Emotions & Politics: A Panel Discussion
Emotions and psychological dynamics are key drivers in politics and organisations, economic activity, and technological development.
Voters judge politicians by their affect; design thinkers and leadership scholars advise technologists and CEOs alike to cultivate empathy and emotional intelligence; brands spend huge sums to link their products with particular emotions and memories in consumers’ minds; social media companies build complex transnational value chains to manage toxic content; public health officials warn of the risks of technological addiction; policymakers debate the necessity of regulating addictive technology designs; and trade unions in a range of sectors warn of an epidemic of professional burnout.

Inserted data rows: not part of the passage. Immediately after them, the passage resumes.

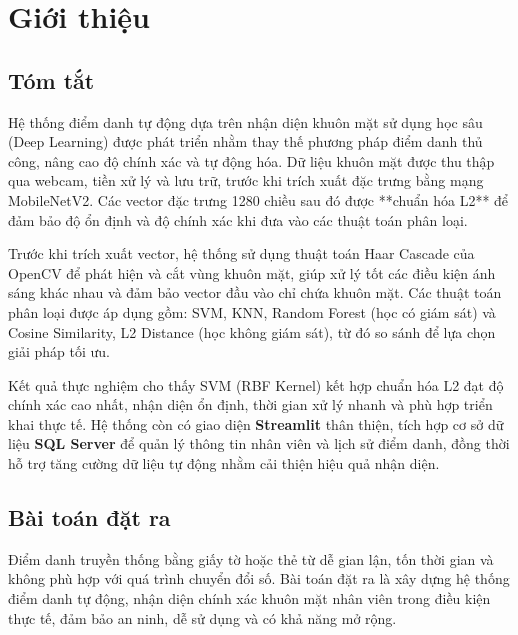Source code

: \documentclass[a4paper]{book}
\begin{document}
\chapter{Giới thiệu}

\section{Tóm tắt}
Hệ thống điểm danh tự động dựa trên nhận diện khuôn mặt sử dụng học sâu (Deep Learning) được phát triển nhằm thay thế phương pháp điểm danh thủ công, nâng cao độ chính xác và tự động hóa. Dữ liệu khuôn mặt được thu thập qua webcam, tiền xử lý và lưu trữ, trước khi trích xuất đặc trưng bằng mạng MobileNetV2. Các vector đặc trưng 1280 chiều sau đó được **chuẩn hóa L2** để đảm bảo độ ổn định và độ chính xác khi đưa vào các thuật toán phân loại.

Trước khi trích xuất vector, hệ thống sử dụng thuật toán Haar Cascade của OpenCV để phát hiện và cắt vùng khuôn mặt, giúp xử lý tốt các điều kiện ánh sáng khác nhau và đảm bảo vector đầu vào chỉ chứa khuôn mặt. Các thuật toán phân loại được áp dụng gồm: SVM, KNN, Random Forest (học có giám sát) và Cosine Similarity, L2 Distance (học không giám sát), từ đó so sánh để lựa chọn giải pháp tối ưu.

Kết quả thực nghiệm cho thấy SVM (RBF Kernel) kết hợp chuẩn hóa L2 đạt độ chính xác cao nhất, nhận diện ổn định, thời gian xử lý nhanh và phù hợp triển khai thực tế. Hệ thống còn có giao diện \textbf{Streamlit} thân thiện, tích hợp cơ sở dữ liệu \textbf{SQL Server} để quản lý thông tin nhân viên và lịch sử điểm danh, đồng thời hỗ trợ tăng cường dữ liệu tự động nhằm cải thiện hiệu quả nhận diện.

\section{Bài toán đặt ra}
Điểm danh truyền thống bằng giấy tờ hoặc thẻ từ dễ gian lận, tốn thời gian và không phù hợp với quá trình chuyển đổi số. Bài toán đặt ra là xây dựng hệ thống điểm danh tự động, nhận diện chính xác khuôn mặt nhân viên trong điều kiện thực tế, đảm bảo an ninh, dễ sử dụng và có khả năng mở rộng.
\end{document}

Yet in our civil society discussions of politics, institutional change, and political technology we rarely grapple with the central role played by the emotions — and individual and interpersonal psychology more broadly — in the everyday dynamics of our institutions and the success or failure of institutional and technological initiatives.
In this panel discussion, three distinguished practitioner-theorists will explore these complex but crucial relationships, interweaving their own professional experiences with concepts from a range of disciplines.
Speakers:
Zarinah Agnew is a neuroscientist by training. After spending over a decade in academia, they left to study the science of groups of brains — that is, humans in collectivity. Zarinah serves as the Lecturer in Collective Behaviour at Newspeak House and runs three nonprofits aimed at experimental aspects of society, collective transformation and para-institutions. The Social Science Observatory is dedicated to the study of social science in the wild, Alternative Justices works towards abolitionist community-based harm prevention and response, and District Commons engineers experimental spaces where humans can ‘be otherwise’. Together, these strands allow both the prefiguration of new social configurations, as well as the study of their transformational potential.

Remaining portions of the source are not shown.